Okay long pointless ramble over...
Judge rules PayPal unfair. One for consumer power [The Register]
» Hmmm... just as I was setting up my PayPal account I go and read a lot of stuff that makes me not want these people to have my credit card details. I don't know how reliable PayPal Sucks and PayPalWarning are but it's enough to put me off.
Karlin Lillington: "What society keeps its citizens under greater, round the clock surveillance than any other? Russia? Indonesia? North Korea? Why no -- it's Great Britain." [Scripting News]

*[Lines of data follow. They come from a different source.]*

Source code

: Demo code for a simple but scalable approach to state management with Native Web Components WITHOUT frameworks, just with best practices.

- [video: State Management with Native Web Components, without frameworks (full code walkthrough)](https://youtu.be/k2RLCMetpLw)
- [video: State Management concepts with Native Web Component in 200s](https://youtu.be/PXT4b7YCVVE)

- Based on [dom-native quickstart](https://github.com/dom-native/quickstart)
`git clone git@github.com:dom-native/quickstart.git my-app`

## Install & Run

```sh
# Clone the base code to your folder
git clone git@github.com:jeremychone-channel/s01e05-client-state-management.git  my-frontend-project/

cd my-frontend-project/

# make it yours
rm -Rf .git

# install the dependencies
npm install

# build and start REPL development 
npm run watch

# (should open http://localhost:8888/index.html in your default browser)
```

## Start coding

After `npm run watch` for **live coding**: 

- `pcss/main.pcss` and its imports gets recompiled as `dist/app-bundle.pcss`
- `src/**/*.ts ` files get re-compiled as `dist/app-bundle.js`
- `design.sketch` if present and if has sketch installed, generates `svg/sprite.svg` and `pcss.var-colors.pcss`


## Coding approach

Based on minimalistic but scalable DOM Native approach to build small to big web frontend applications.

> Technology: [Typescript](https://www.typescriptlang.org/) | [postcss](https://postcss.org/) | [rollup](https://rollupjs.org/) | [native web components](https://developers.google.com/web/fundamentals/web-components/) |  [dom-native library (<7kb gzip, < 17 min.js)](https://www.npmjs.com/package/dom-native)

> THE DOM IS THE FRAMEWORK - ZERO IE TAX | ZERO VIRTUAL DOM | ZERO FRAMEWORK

» It's true. It's also a fact, although not well understood, that the recent RIP act was not a snoopers charter at least not the way people seem to think. As one Home Office minister admitted the snoopers are already at it and sharing their information with anyone who cared to ask. RIP was an attempt to legitimize this activity. As such we should still oppose it (because it is too broad), but we shouldn't forget that the violation of our privacy continues unabated.
Karlin also points to a piece by Simon Davies in the Guardian which is very worrying indeed.
Blunt Force Trauma is Now blog cognosco. Name change: "Blunt Force Trauma" is now "blog cognosco". [blog cognosco v 0.1]
» Awww, I liked Blunt Force Trauma.
Oh well, the king is dead. Long live the king!